Overseas Ellery Queen

スペイン岬の謎

The Spanish Cape Mystery

2007/04/17

 原書版では国名シリーズとして最後に当たる第9作である。創元推理文庫版『ニッポン樫鳥の謎』は、原題の"The Door Between"からわかるように正式には国名シリーズではない。その辺りの事情にはここでは深入りしないことにする。

 真犯人の目星を付けろというだけならば、国名シリーズ全9作の中で本作が最も易しいだろう。当然詳しくは書けないが、あまりにも「露骨」だからである。ただし、どうしてその人物だけが真犯人たり得るのかを説明できなければ、正解とは言えない。

 スペイン岬と呼ばれる花崗岩塊の突端にある別荘の海辺で、ジゴロの死体が発見された。被害者はなぜか裸でマントを羽織っていた。前作『チャイナ橙の謎』では、被害者の衣服がすべて逆に着せられていたが、またもやトリッキーな設定である。さすがに不自然さが拭えない前作と比較すれば、本作はまだ合理性があるとは言えるが…。

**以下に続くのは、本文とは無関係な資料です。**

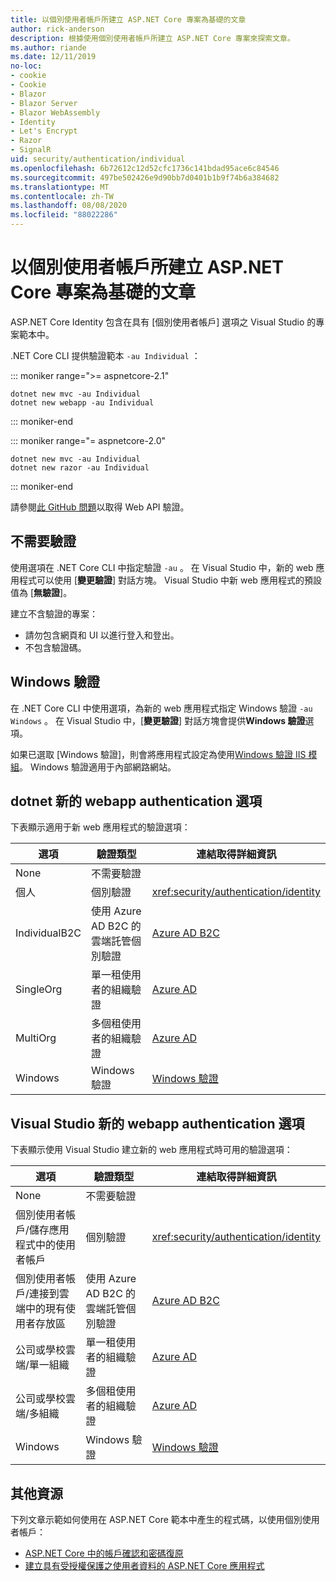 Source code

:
 ```yaml
---
title: 以個別使用者帳戶所建立 ASP.NET Core 專案為基礎的文章
author: rick-anderson
description: 根據使用個別使用者帳戶所建立 ASP.NET Core 專案來探索文章。
ms.author: riande
ms.date: 12/11/2019
no-loc:
- cookie
- Cookie
- Blazor
- Blazor Server
- Blazor WebAssembly
- Identity
- Let's Encrypt
- Razor
- SignalR
uid: security/authentication/individual
ms.openlocfilehash: 6b72612c12d52cfc1736c141bdad95ace6c84546
ms.sourcegitcommit: 497be502426e9d90bb7d0401b1b9f74b6a384682
ms.translationtype: MT
ms.contentlocale: zh-TW
ms.lasthandoff: 08/08/2020
ms.locfileid: "88022286"
---
```

# <a name="articles-based-on-aspnet-core-projects-created-with-individual-user-accounts"></a>以個別使用者帳戶所建立 ASP.NET Core 專案為基礎的文章

ASP.NET Core Identity 包含在具有 [個別使用者帳戶] 選項之 Visual Studio 的專案範本中。

.NET Core CLI 提供驗證範本 `-au Individual` ：

::: moniker range=">= aspnetcore-2.1"

```dotnetcli
dotnet new mvc -au Individual
dotnet new webapp -au Individual
```

::: moniker-end

::: moniker range="= aspnetcore-2.0"

```dotnetcli
dotnet new mvc -au Individual
dotnet new razor -au Individual
```

::: moniker-end

請參閱[此 GitHub 問題](https://github.com/dotnet/AspNetCore/issues/5833)以取得 Web API 驗證。

<a name="no"></a>

## <a name="no-authentication"></a>不需要驗證

使用選項在 .NET Core CLI 中指定驗證 `-au` 。 在 Visual Studio 中，新的 web 應用程式可以使用 [**變更驗證**] 對話方塊。 Visual Studio 中新 web 應用程式的預設值為 [**無驗證**]。

建立不含驗證的專案：

* 請勿包含網頁和 UI 以進行登入和登出。
* 不包含驗證碼。

<a name="win"></a>

## <a name="windows-authentication"></a>Windows 驗證

在 .NET Core CLI 中使用選項，為新的 web 應用程式指定 Windows 驗證 `-au Windows` 。 在 Visual Studio 中，[**變更驗證**] 對話方塊會提供**Windows 驗證**選項。

如果已選取 [Windows 驗證]，則會將應用程式設定為使用[Windows 驗證 IIS 模組](xref:host-and-deploy/iis/modules)。 Windows 驗證適用于內部網路網站。

## <a name="dotnet-new-webapp-authentication-options"></a>dotnet 新的 webapp authentication 選項

下表顯示適用于新 web 應用程式的驗證選項：

| 選項 | 驗證類型 | 連結取得詳細資訊 |
 | ----------------- | ------------ | ---------- |
| None            |  不需要驗證 | | 
| 個人      |  個別驗證 | <xref:security/authentication/identity>
| IndividualB2C   |  使用 Azure AD B2C 的雲端託管個別驗證 | [Azure AD B2C](/azure/active-directory-b2c/) |
| SingleOrg       |  單一租使用者的組織驗證 | [Azure AD](/azure/active-directory/develop/quickstart-v2-aspnet-core-webapp) |
| MultiOrg        |  多個租使用者的組織驗證 | [Azure AD](/azure/active-directory/develop/quickstart-v2-aspnet-core-webapp) |
| Windows         |  Windows 驗證 | [Windows 驗證](xref:security/authentication/windowsauth)

## <a name="visual-studio-new-webapp-authentication-options"></a>Visual Studio 新的 webapp authentication 選項

下表顯示使用 Visual Studio 建立新的 web 應用程式時可用的驗證選項：

| 選項 | 驗證類型 | 連結取得詳細資訊 |
 | ----------------- | ------------ | ---------- |
| None            |  不需要驗證 | | 
| 個別使用者帳戶/儲存應用程式中的使用者帳戶 |  個別驗證 | <xref:security/authentication/identity> |
| 個別使用者帳戶/連接到雲端中的現有使用者存放區 |  使用 Azure AD B2C 的雲端託管個別驗證 | [Azure AD B2C](/azure/active-directory-b2c/) |
| 公司或學校雲端/單一組織  |  單一租使用者的組織驗證 | [Azure AD](/azure/active-directory/develop/quickstart-v2-aspnet-core-webapp) |
| 公司或學校雲端/多組織 |  多個租使用者的組織驗證 | [Azure AD](/azure/active-directory/develop/quickstart-v2-aspnet-core-webapp) |
| Windows         |  Windows 驗證 | [Windows 驗證](xref:security/authentication/windowsauth)

## <a name="additional-resources"></a>其他資源

下列文章示範如何使用在 ASP.NET Core 範本中產生的程式碼，以使用個別使用者帳戶：

* [ASP.NET Core 中的帳戶確認和密碼復原](xref:security/authentication/accconfirm)
* [建立具有受授權保護之使用者資料的 ASP.NET Core 應用程式](xref:security/authorization/secure-data)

 別荘の所有者一家といい招待客といい、いかにも怪しそうな人物ばかり。真犯人探しの過程とはいえ、本作は殺害されたジョン・マーコの悪行を暴くことに大部分が割かれている。警察の立場からすれば、死体が裸だった理由など瑣末な問題である。

 それでも裸にこだわり続けるエラリー。そしてついに、最後のピースがはまった。なるほど、エラリーが解説する、自然までも計算に入れた真犯人の行動には納得させられる。だがしかし…このシチュエーションは滑稽すぎるぞ。予定が狂った真犯人がどんなに心細い思いをしたかを考えると、苦笑してしまう。映像ではお見せできません。

 今回エラリーと行動を共にするのは、父のクイーン警視より歳の離れたマクリン判事。76歳にして意気盛んな老紳士だが、それ以上に存在感を示すのは使用人のティラーだ。観察眼もさることながら、エラリーの引用癖に付き合えるとは只者ではないぞ。

 国名シリーズは傑作ばかりとは言えないが、現在でも用いられている手法のほとんどがこのシリーズに網羅されている。その点が名作たる所以なのだろう。